** Opening Material for the task block **

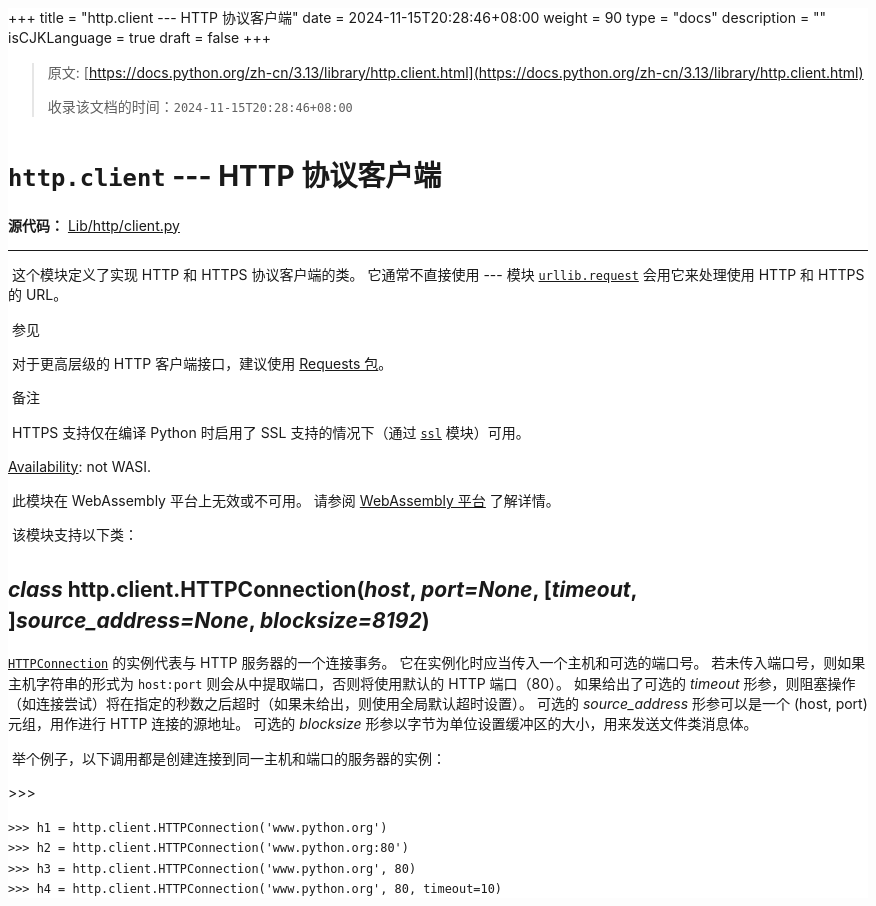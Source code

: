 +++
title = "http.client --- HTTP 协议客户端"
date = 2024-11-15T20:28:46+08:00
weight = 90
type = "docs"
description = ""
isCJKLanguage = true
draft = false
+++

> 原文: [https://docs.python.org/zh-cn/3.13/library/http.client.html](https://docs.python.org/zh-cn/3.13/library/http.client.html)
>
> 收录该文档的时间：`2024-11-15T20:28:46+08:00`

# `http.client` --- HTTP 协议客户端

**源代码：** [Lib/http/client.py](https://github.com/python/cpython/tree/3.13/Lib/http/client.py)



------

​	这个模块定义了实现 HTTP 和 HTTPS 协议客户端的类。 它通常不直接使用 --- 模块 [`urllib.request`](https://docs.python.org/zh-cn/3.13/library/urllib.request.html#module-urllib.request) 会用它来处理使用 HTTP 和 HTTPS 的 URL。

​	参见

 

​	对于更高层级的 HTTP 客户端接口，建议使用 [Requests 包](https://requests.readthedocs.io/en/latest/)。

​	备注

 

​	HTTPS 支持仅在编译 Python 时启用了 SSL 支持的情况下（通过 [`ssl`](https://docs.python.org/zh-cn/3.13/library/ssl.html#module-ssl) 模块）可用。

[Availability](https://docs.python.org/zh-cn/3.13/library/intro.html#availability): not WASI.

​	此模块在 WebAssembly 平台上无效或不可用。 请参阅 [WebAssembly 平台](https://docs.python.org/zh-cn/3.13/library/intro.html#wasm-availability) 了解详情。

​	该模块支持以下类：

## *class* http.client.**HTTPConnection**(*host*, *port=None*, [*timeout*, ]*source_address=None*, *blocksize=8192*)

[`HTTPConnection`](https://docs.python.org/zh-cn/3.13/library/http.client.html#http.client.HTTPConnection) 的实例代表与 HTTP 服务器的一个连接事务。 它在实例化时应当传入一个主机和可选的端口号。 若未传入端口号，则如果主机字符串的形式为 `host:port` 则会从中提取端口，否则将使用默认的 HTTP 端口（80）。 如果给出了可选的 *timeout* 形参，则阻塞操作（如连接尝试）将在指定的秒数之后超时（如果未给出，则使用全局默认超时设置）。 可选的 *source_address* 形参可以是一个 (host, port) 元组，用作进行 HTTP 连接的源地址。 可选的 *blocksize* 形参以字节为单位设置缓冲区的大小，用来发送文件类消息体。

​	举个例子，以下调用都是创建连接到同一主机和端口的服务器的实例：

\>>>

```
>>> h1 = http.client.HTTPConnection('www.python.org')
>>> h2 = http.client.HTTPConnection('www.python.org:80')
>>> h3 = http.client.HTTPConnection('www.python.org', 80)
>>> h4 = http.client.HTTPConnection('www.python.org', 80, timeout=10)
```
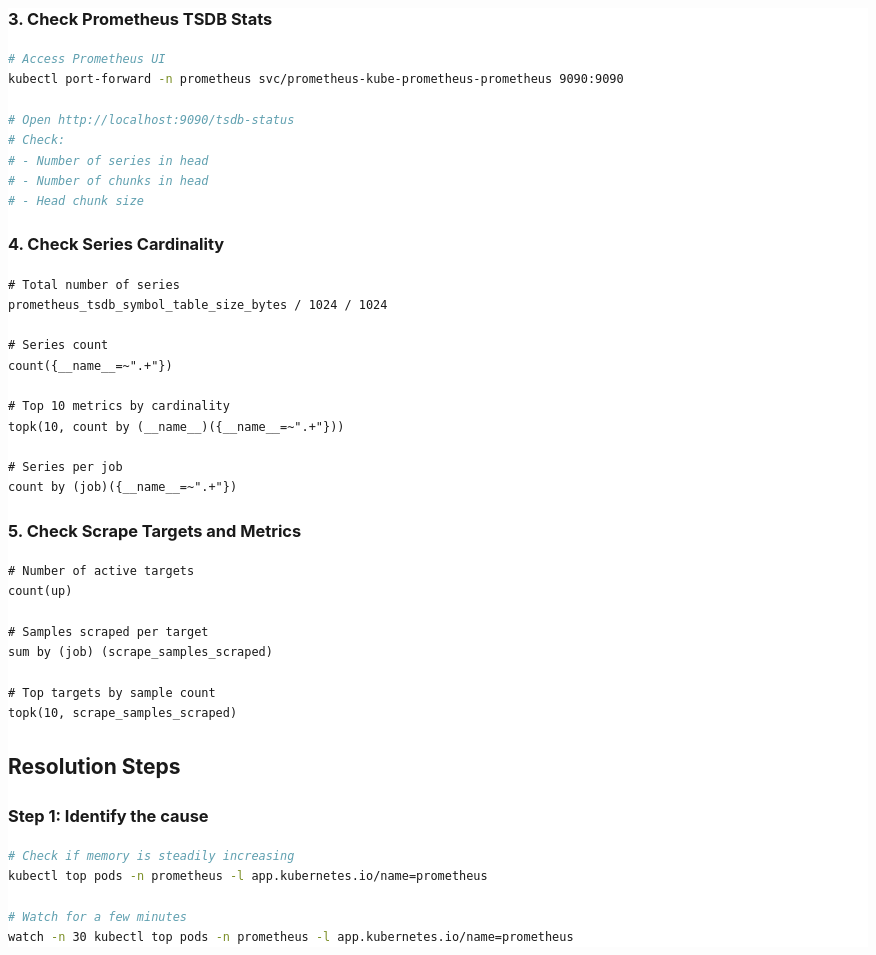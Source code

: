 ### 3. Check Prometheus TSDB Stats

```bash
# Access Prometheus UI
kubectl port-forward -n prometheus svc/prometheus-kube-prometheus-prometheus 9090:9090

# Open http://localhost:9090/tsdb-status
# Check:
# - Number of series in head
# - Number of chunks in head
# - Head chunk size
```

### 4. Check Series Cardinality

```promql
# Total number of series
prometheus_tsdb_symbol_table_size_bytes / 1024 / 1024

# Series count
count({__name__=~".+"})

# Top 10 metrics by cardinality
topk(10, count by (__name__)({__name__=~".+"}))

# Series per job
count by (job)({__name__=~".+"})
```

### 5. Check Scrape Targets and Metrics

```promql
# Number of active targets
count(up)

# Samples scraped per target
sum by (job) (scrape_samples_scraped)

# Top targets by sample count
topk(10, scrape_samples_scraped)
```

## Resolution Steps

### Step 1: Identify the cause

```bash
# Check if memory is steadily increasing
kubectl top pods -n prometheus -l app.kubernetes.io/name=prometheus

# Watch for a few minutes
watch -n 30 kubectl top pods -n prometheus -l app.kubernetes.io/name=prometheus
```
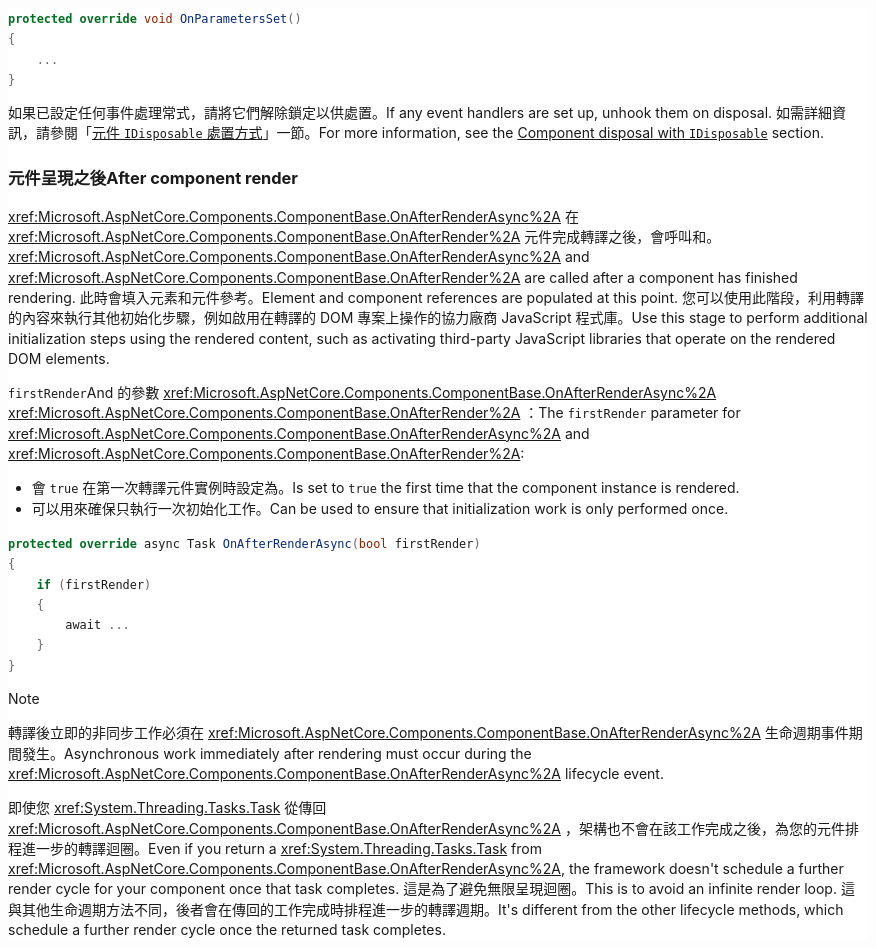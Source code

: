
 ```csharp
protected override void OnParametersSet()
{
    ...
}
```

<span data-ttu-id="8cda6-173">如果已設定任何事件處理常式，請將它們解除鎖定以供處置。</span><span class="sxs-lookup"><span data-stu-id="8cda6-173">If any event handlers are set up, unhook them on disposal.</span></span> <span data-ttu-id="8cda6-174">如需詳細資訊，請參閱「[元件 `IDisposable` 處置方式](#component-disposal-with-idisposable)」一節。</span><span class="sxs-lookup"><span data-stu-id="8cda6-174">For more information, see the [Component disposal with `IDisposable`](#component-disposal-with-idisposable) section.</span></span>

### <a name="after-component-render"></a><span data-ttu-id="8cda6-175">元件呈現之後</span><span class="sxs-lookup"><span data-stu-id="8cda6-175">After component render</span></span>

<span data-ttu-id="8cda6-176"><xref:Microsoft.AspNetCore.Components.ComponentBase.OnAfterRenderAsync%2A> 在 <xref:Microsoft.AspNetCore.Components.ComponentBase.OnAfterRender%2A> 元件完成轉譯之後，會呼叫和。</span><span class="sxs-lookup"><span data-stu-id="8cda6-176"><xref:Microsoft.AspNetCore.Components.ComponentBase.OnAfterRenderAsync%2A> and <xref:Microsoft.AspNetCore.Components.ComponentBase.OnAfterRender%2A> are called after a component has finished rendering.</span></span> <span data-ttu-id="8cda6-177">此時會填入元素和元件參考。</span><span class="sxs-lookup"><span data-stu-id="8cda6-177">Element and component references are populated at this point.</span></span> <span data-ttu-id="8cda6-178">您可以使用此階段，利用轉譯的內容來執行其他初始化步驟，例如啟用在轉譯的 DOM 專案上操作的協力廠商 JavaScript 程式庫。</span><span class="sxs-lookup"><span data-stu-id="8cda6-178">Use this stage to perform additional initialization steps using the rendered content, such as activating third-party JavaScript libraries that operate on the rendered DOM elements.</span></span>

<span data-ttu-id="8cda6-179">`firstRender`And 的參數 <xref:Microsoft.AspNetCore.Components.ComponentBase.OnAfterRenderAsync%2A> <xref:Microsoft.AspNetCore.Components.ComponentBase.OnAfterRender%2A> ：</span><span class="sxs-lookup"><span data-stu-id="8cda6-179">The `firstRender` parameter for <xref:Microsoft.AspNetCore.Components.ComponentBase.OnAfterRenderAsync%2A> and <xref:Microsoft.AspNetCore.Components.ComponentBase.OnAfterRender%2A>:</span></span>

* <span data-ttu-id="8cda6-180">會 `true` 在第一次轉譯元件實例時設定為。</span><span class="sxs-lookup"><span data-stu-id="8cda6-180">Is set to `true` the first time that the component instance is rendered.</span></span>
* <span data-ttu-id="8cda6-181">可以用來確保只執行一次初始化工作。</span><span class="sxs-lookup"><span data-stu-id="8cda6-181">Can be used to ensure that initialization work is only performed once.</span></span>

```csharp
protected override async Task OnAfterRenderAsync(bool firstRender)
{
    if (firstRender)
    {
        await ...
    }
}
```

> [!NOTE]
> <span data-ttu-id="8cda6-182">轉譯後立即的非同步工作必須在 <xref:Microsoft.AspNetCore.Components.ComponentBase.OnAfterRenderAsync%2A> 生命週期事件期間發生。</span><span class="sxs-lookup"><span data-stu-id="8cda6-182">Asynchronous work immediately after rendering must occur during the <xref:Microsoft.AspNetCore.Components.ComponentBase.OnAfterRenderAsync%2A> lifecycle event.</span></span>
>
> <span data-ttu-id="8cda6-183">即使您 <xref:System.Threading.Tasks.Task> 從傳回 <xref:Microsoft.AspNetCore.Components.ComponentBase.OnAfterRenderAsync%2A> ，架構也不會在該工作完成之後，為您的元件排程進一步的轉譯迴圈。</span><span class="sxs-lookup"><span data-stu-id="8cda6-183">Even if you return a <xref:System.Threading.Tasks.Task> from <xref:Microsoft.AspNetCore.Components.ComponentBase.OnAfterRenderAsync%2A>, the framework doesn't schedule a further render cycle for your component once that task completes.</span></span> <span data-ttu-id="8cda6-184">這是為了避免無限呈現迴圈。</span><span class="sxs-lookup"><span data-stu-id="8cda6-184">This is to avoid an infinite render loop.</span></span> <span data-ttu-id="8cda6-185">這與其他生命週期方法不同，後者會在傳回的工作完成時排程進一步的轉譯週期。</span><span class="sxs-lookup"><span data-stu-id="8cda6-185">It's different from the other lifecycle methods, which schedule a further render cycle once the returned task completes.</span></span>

** Closing Material for the task block **

Exercise description: Pull out all lines from the listing that contain the string "firstRender".

Reply:
<span data-ttu-id="8cda6-179">`firstRender`And 的參數 <xref:Microsoft.AspNetCore.Components.ComponentBase.OnAfterRenderAsync%2A> <xref:Microsoft.AspNetCore.Components.ComponentBase.OnAfterRender%2A> ：</span><span class="sxs-lookup"><span data-stu-id="8cda6-179">The `firstRender` parameter for <xref:Microsoft.AspNetCore.Components.ComponentBase.OnAfterRenderAsync%2A> and <xref:Microsoft.AspNetCore.Components.ComponentBase.OnAfterRender%2A>:</span></span>
protected override async Task OnAfterRenderAsync(bool firstRender)
    if (firstRender)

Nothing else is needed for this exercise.